Затрудняюсь ответить решительно: душа ведь сложная и многогранная. Больше я склонен думать вместе с Достоевским и даже с Толстым, что наш народ есть народ-философ, народ-христианин, "хрестьянин", крестьянин, как он сам прозвал себя. Никакой другой народ в мире не называл себя по вере, лишь русские. И отец мой воспитался в такой же философии.
Но возможно, что у дворовых крепостных, в отличие даже от рядовых мужиков-земледельцев постепенно вырабатывалась особая психология повиновения, терпения, примиренчества; они были более зависимыми от начальства: не только от помещика и управляющих, но и от меньшей власти. Они были ближе к контрольному оку. Мужики жили дальше, самостоятельнее: отрабатывали свои 2-3 дня в неделю, а потом ты сам себе господин, хозяин в семье, на скотном дворе, в огороде, в хозяйстве, в поле. Эту сторону психологической независимости, даже и при крепостном праве, эту власть в своем маленьком мире особенно отмечал Глеб Успенский: земля давала ему, земледельцу, силу и опыт. У дворовых же, безземельных, оставался один путь: держаться места, зависеть всецело от воли владельцев, уйти было почти некуда.
А кроме всего этого, по моему мнению, в терпеливом отце сохранился еще и белорусско-хохлацкий характер, как у нас, без обиды, называли тогда украинцев. Он происходил из Смоленской губернии, но несомненно, что прадеды его были хохлы. Сама фамилия его - Федченко ("в" прибавлено, конечно, после, под влиянием великорусского языка) - говорит за украинское происхождение наше по отцу. Я и теперь еще люблю слушать украинскую "мову" и часто говорю, что в моем теле смесь: одна половина - от отца - украинская, а другая - по матери - великоросская.
В давние времена половцев и татар наши южные предки (Федченки, Мевченки, Прокопенки) переселились вверх, на север и на восток. А пути эти, как теперь по железным дорогам, шли тогда по рекам. И киевский Днепр донес их по протокам до самого Смоленска.

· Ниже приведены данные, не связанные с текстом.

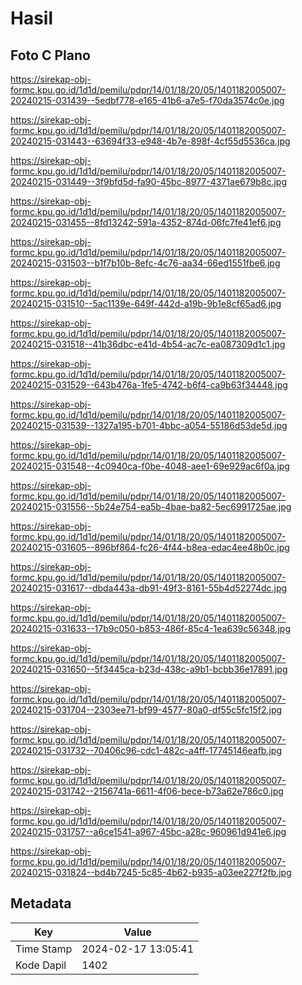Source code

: # Hasil

## Foto C Plano

https://sirekap-obj-formc.kpu.go.id/1d1d/pemilu/pdpr/14/01/18/20/05/1401182005007-20240215-031439--5edbf778-e165-41b6-a7e5-f70da3574c0e.jpg

https://sirekap-obj-formc.kpu.go.id/1d1d/pemilu/pdpr/14/01/18/20/05/1401182005007-20240215-031443--63694f33-e948-4b7e-898f-4cf55d5536ca.jpg

https://sirekap-obj-formc.kpu.go.id/1d1d/pemilu/pdpr/14/01/18/20/05/1401182005007-20240215-031449--3f9bfd5d-fa90-45bc-8977-4371ae679b8c.jpg

https://sirekap-obj-formc.kpu.go.id/1d1d/pemilu/pdpr/14/01/18/20/05/1401182005007-20240215-031455--8fd13242-591a-4352-874d-06fc7fe41ef6.jpg

https://sirekap-obj-formc.kpu.go.id/1d1d/pemilu/pdpr/14/01/18/20/05/1401182005007-20240215-031503--b1f7b10b-8efc-4c76-aa34-66ed1551fbe6.jpg

https://sirekap-obj-formc.kpu.go.id/1d1d/pemilu/pdpr/14/01/18/20/05/1401182005007-20240215-031510--5ac1139e-649f-442d-a19b-9b1e8cf65ad6.jpg

https://sirekap-obj-formc.kpu.go.id/1d1d/pemilu/pdpr/14/01/18/20/05/1401182005007-20240215-031518--41b36dbc-e41d-4b54-ac7c-ea087309d1c1.jpg

https://sirekap-obj-formc.kpu.go.id/1d1d/pemilu/pdpr/14/01/18/20/05/1401182005007-20240215-031529--643b476a-1fe5-4742-b6f4-ca9b63f34448.jpg

https://sirekap-obj-formc.kpu.go.id/1d1d/pemilu/pdpr/14/01/18/20/05/1401182005007-20240215-031539--1327a195-b701-4bbc-a054-55186d53de5d.jpg

https://sirekap-obj-formc.kpu.go.id/1d1d/pemilu/pdpr/14/01/18/20/05/1401182005007-20240215-031548--4c0940ca-f0be-4048-aee1-69e929ac6f0a.jpg

https://sirekap-obj-formc.kpu.go.id/1d1d/pemilu/pdpr/14/01/18/20/05/1401182005007-20240215-031556--5b24e754-ea5b-4bae-ba82-5ec6991725ae.jpg

https://sirekap-obj-formc.kpu.go.id/1d1d/pemilu/pdpr/14/01/18/20/05/1401182005007-20240215-031605--896bf864-fc26-4f44-b8ea-edac4ee48b0c.jpg

https://sirekap-obj-formc.kpu.go.id/1d1d/pemilu/pdpr/14/01/18/20/05/1401182005007-20240215-031617--dbda443a-db91-49f3-8161-55b4d52274dc.jpg

https://sirekap-obj-formc.kpu.go.id/1d1d/pemilu/pdpr/14/01/18/20/05/1401182005007-20240215-031633--17b9c050-b853-486f-85c4-1ea639c56348.jpg

https://sirekap-obj-formc.kpu.go.id/1d1d/pemilu/pdpr/14/01/18/20/05/1401182005007-20240215-031650--5f3445ca-b23d-438c-a9b1-bcbb36e17891.jpg

https://sirekap-obj-formc.kpu.go.id/1d1d/pemilu/pdpr/14/01/18/20/05/1401182005007-20240215-031704--2303ee71-bf99-4577-80a0-df55c5fc15f2.jpg

https://sirekap-obj-formc.kpu.go.id/1d1d/pemilu/pdpr/14/01/18/20/05/1401182005007-20240215-031732--70406c96-cdc1-482c-a4ff-17745146eafb.jpg

https://sirekap-obj-formc.kpu.go.id/1d1d/pemilu/pdpr/14/01/18/20/05/1401182005007-20240215-031742--2156741a-6611-4f06-bece-b73a62e786c0.jpg

https://sirekap-obj-formc.kpu.go.id/1d1d/pemilu/pdpr/14/01/18/20/05/1401182005007-20240215-031757--a6ce1541-a967-45bc-a28c-960961d941e6.jpg

https://sirekap-obj-formc.kpu.go.id/1d1d/pemilu/pdpr/14/01/18/20/05/1401182005007-20240215-031824--bd4b7245-5c85-4b62-b935-a03ee227f2fb.jpg


## Metadata

| Key        | Value               |
| ---------- | ------------------- |
| Time Stamp | 2024-02-17 13:05:41 |
| Kode Dapil | 1402                |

Украинская же психология, по многовековым историческим, политическим, географическим, экономическим, климатическим причинам, постепенно выработала из южан особый тип славян-полян: медлительность, сентиментальность, даже нежность и ласковость.
Но одной из черт этого типа можно считать некоторую леность и беспечную податливость, согласие на все.
Я единственный раз в жизни выехал на сербскую станцию волами. И не вынес этой сонной раскачивающейся развалки их: с полдороги соскочил и пришел пешком много раньше. Тут сказалась во мне больше мать-великоросска. А эти самые хохлы могут неделями ехать на своих волах и мечтательно мурлыкать или петь свои чудные песни. Помню, большевики-великороссы зимой 1918 года осаждали Киев, где тогда пановала Центральная рада с Грушневским, Винниченко, Макаренко и еще с кем-то во главе. А у нас в это время был Украинский Церковный собор там. Кроме архиереев и очень немногих священников, члены собора были подлинные хохлы... И вот, бывало, снаряды ложатся возле нашего здания на Липках: один попал уже в конюшню, другой влетел в алтарь храма (прежде там было женское епархиальное училище), третий ударил в мраморный верх выходной двери. А наши украинцы, после сытного обеда, ложатся по койкам отдыхать и беспечно поют: "Ще не смэрла Украина" или "Виют витры". Дивился я тогда их этой беспечности! В противоположность им, великоросс, прошедший более суровую школу истории, преодолевавший холодный климат, дремучие леса, короткое лето, холодную зиму, бедную землю, вырос в закаленного жизнью борца, колонизатора, правителя. И совсем не случайно это великодержавное племя оказалось во главе России.